Humanity should be swept away in awe and wonder, yet instead we have been left out in the cold. Ironically, in our search for the unity of physical law, we have severed ourselves from that unity, digging a sweeping chasm between the hard, material world that surrounds us and the soft, human world that burns within. In brokering that divorce, we have rendered ourselves the orphans.
Kabbalah heals that wound. It describes the world about us in the language of our own psyche. It puts us in touch with a world composed not of dumb matter but of fathomless mind.
The scientist describes the universe within the dimensions of time and space, in terms that he can count and measure. Yet not everything that counts can be counted. One of the most ancient works of the Kabbalah, the Book of Formation, describes yet another dimension: that of life, consciousness and soul. Whatever exists in time and space, we are told, is first found deep within that inner dimension.
It is a dimension with which we are intimately familiar.
The artist looks at a tree and sees not a cellular structure of carbon, but beauty, life and magnificence. The music lover hears in a string quartet not the vibrations of nylon strings and their overtone series, but the struggle for resolution within the composer’s soul. The literary critic reads within the novel’s words the thoughts of the author, within the thoughts the attitudes, within the attitudes the perception of the world that generates such attitudes, and within that perception the persona of the author himself.
So too, the Kabbalist sees within each instance of reality not its palpable, defined presence, but a divine energy sustaining all existence, ever new as the water of the rapids is renewed each moment, generating and regenerating each detail out of the absolute void, imbuing each thing with its particular properties and life, each instance of existence in its own particular way. And within that dynamic of creation, the Kabbalist sees G-d Himself. As it turns out, we have an affinity with this universe about us. Just as we perceive within ourselves layer upon layer of personality, deeper and yet deeper strata of consciousness, and yet within all this an indefinable core essence of being, so we can perceive deep within the universe a sentience infinitely greater than our own, and an essence that transcends knowledge and knowing altogether.
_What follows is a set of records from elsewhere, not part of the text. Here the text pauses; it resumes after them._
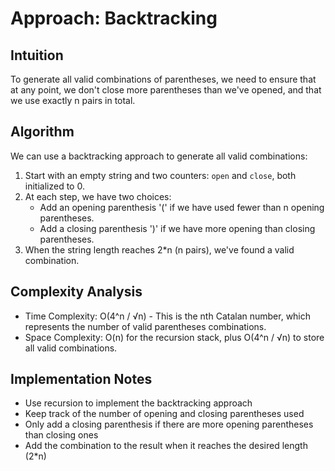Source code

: # Approach: Backtracking

## Intuition
To generate all valid combinations of parentheses, we need to ensure that at any point, we don't close more parentheses than we've opened, and that we use exactly n pairs in total.

## Algorithm
We can use a backtracking approach to generate all valid combinations:

1. Start with an empty string and two counters: `open` and `close`, both initialized to 0.
2. At each step, we have two choices:
   - Add an opening parenthesis '(' if we have used fewer than n opening parentheses.
   - Add a closing parenthesis ')' if we have more opening than closing parentheses.
3. When the string length reaches 2*n (n pairs), we've found a valid combination.

## Complexity Analysis
- Time Complexity: O(4^n / √n) - This is the nth Catalan number, which represents the number of valid parentheses combinations.
- Space Complexity: O(n) for the recursion stack, plus O(4^n / √n) to store all valid combinations.

## Implementation Notes
- Use recursion to implement the backtracking approach
- Keep track of the number of opening and closing parentheses used
- Only add a closing parenthesis if there are more opening parentheses than closing ones
- Add the combination to the result when it reaches the desired length (2*n)
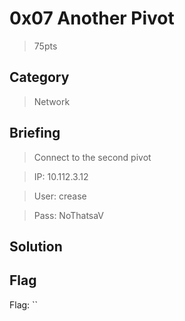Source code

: # 0x07 Another Pivot
> 75pts

## Category
> Network

## Briefing
> Connect to the second pivot

> IP: 10.112.3.12

> User: crease

> Pass: NoThatsaV

## Solution

## Flag
Flag: ``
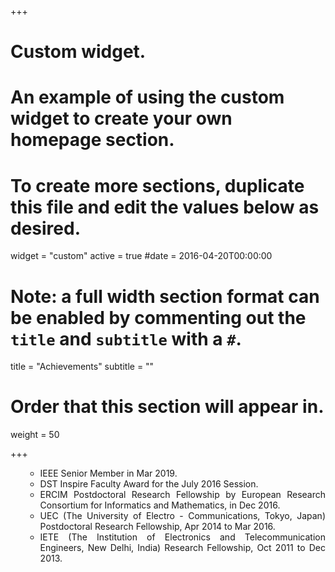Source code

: +++
# Custom widget.
# An example of using the custom widget to create your own homepage section.
# To create more sections, duplicate this file and edit the values below as desired.
widget = "custom"
active = true
#date = 2016-04-20T00:00:00

# Note: a full width section format can be enabled by commenting out the `title` and `subtitle` with a `#`.
title = "Achievements"
subtitle = ""

# Order that this section will appear in.
weight = 50

+++

<div align="justify">
<ol>
<ul>
<li>IEEE Senior Member in Mar 2019.</li>
<li>DST Inspire Faculty Award for the July 2016 Session.</li>
<li>ERCIM Postdoctoral Research Fellowship by European Research Consortium for Informatics and Mathematics, in Dec 2016.</li>
<li>UEC (The University of Electro - Communications, Tokyo, Japan) Postdoctoral Research Fellowship, Apr 2014 to Mar 2016. </li>
<li> IETE (The Institution of Electronics and Telecommunication Engineers, New Delhi, India) Research Fellowship, Oct 2011 to Dec 2013.</li>
</ul>
</ol>
</div>

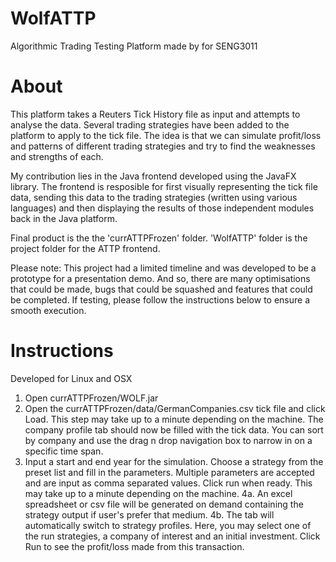 # WolfATTP
Algorithmic Trading Testing Platform made by for SENG3011

# About
This platform takes a Reuters Tick History file as input and attempts to analyse the data. Several trading strategies have been added to the platform to apply to the tick file. The idea is that we can simulate profit/loss and patterns of different trading strategies and try to find the weaknesses and strengths of each.

My contribution lies in the Java frontend developed using the JavaFX library. The frontend is resposible for first visually representing the tick file data, sending this data to the trading strategies (written using various languages) and then displaying the results of those independent modules back in the Java platform.

Final product is the the 'currATTPFrozen' folder. 'WolfATTP' folder is the project folder for the ATTP frontend.

Please note: This project had a limited timeline and was developed to be a prototype for a presentation demo. And so, there are many optimisations that could be made, bugs that could be squashed and features that could be completed. If testing, please follow the instructions below to ensure a smooth execution.

# Instructions
Developed for Linux and OSX
1. Open currATTPFrozen/WOLF.jar
2. Open the currATTPFrozen/data/GermanCompanies.csv tick file and click Load. This step may take up to a minute depending on the machine. The company profile tab should now be filled with the tick data. You can sort by company and use the drag n drop navigation box to narrow in on a specific time span.
3. Input a start and end year for the simulation. Choose a strategy from the preset list and fill in the parameters. Multiple parameters are accepted and are input as comma separated values. Click run when ready. This may take up to a minute depending on the machine.
4a. An excel spreadsheet or csv file will be generated on demand containing the strategy output if user's prefer that medium.
4b. The tab will automatically switch to strategy profiles. Here, you may select one of the run strategies, a company of interest and an initial investment. Click Run to see the profit/loss made from this transaction.
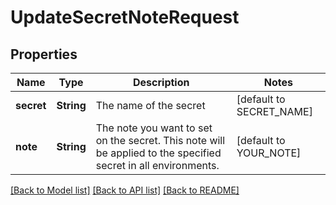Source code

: # UpdateSecretNoteRequest

## Properties

Name | Type | Description | Notes
------------ | ------------- | ------------- | -------------
**secret** | **String** | The name of the secret | [default to SECRET_NAME]
**note** | **String** | The note you want to set on the secret. This note will be applied to the specified secret in all environments. | [default to YOUR_NOTE]

[[Back to Model list]](../README.md#documentation-for-models) [[Back to API list]](../README.md#documentation-for-api-endpoints) [[Back to README]](../README.md)


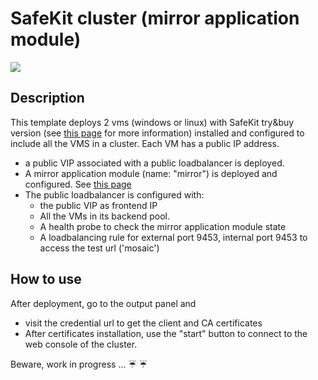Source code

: # SafeKit cluster (mirror application module)

<a href="https://portal.azure.com/#create/Microsoft.Template/uri/https%3A%2F%2Fraw.githubusercontent.com%2Fd6p%2Fazure-quickstart-templates%2Fsafekit-mirror-dashboard%2Fsafekit-cluster-mirror%2Fazuredeploy.json" target="_blank">
    <img src="http://azuredeploy.net/deploybutton.png"/>
</a>

## Description
This template deploys 2 vms (windows or linux) with SafeKit try&buy version (see <a href="https://www.evidian.com/safekit">this page</a> for more information) installed and configured to include all the VMS in a cluster.
Each VM has a public IP address.

+ a public VIP associated with a public loadbalancer is deployed.
+ A mirror application module (name: "mirror") is deployed and configured. See <a href="https://www.evidian.com/products/high-availability-software-for-application-clustering/file-replication-byte-level-with-failover-mirror-cluster/">this page</a>
+ The public loadbalancer is configured with:
  +	the public VIP as frontend IP
  +	All the VMs in its backend pool.
  + A health probe to check the mirror application module state
  + A loadbalancing rule for external port 9453, internal port 9453 to access the test url ('mosaic')

## How to use
After deployment, go to the output panel and
+ visit the credential url to get the client and CA certificates 
+ After certificates installation, use the "start" button to connect to the web console of the cluster.

Beware, work in progress ... :umbrella: :umbrella:



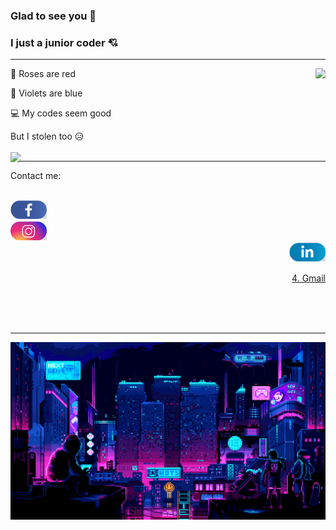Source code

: ### Glad to see you :smiling_face_with_three_hearts:
### I just a junior coder :cupid:
---

<img align="right" src="https://github-readme-stats.vercel.app/api?username=dtrbinh&&show_icons=true&title_color=00ffff&icon_color=cc66ff&text_color=daf7dc&bg_color=1e2731" />

🌹 Roses are red

🌷 Violets are blue

💻 My codes seem good

But I stolen too 😥
<br></br>
<img align="left" src="https://github-readme-stats-anuraghazra1.vercel.app/api/top-langs/?username=dtrbinh&theme=material-palenight&langs_count=10&hide=shell,pug,ejs,scss,powershell,batchfile,rtf,pascal,php" />

---

<p align="left">
  Contact me: <br></br> </p>
  
  <a href="https://www.facebook.com/bin.do.jjw/">
    <img align="left" width="58px" height="30px" src="https://github.com/dtrbinh/dtrbinh/blob/main/img/Facebook.png" />
  </a> <br></br>
  
  <a href="https://www.instagram.com/bin_do.02/">
    <img align="left" width="58px" height="30px" src="https://github.com/dtrbinh/dtrbinh/blob/main/img/Instagram.png" />
  </a> <br></br>
 
  <a href="https://www.linkedin.com/in/%C4%91%E1%BB%97-tr%E1%BA%A7n-b%C3%ACnh-419665215/">
    <img align="right" width="58px" height="30px" src="https://github.com/dtrbinh/dtrbinh/blob/main/img/LinkedIn.png" />
  </a> <br></br>
  
  <p align="right">
    <a href="dotranbinhqng02@gmail.com/">4. Gmail</a> <br></br>
  </p>

<br></br>

---

<img src="https://github.com/dtrbinh/dtrbinh/blob/main/img/9bc27292880429.5e569ff84e4d0.gif" />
Indeed, we are the children of that unknowable essence, our minds a faint reflection of its light within the muddy waters of the material world, our souls its very breath within these corporeal bounds.
Why Do We Need Kabbalah Now?
The open study of Kabbalah today is not just because we need the inspiration it provides, but because this is a vital stage in the evolution of the world.
The ultimate phase of this world is a messianic era in which “the occupation of the entire world will be only to know G-d.” That doesn’t mean simply knowing that there is one G-d, but knowing His universe as He knows it, and the wisdom behind it as that wisdom is one with Him. The preparation for that time has already begun, and we are in it.
The principal work of the Kabbalah, the Zohar, describes an age which will mirror the flood of Noah—this time with a world inundated with wisdom rather than water: In the six-hundredth year of the life of Noah . . . all wellsprings of the great deep burst open, and the windows of heaven were opened . . .
On this, the Zohar states:
In the sixth century of the sixth millennium, the gates of supernal wisdom will be opened, as will the springs of earthly wisdom, preparing the world to be elevated in the seventh millennium.
The sixth century of the sixth millennium on the Jewish calendar corresponds to the period from 1740–1840, indeed a period of explosive advances in technology and science. At the same time, the gates of supernal wisdom were opened through the chassidic masters of the Kabbalah.
Now is the time to partake of both wisdoms, the earthly and the heavenly, to merge them as one and flood the world until the promise of the prophet is fulfilled:
The earth will be filled with consciousness of G-d as water covers the ocean floor.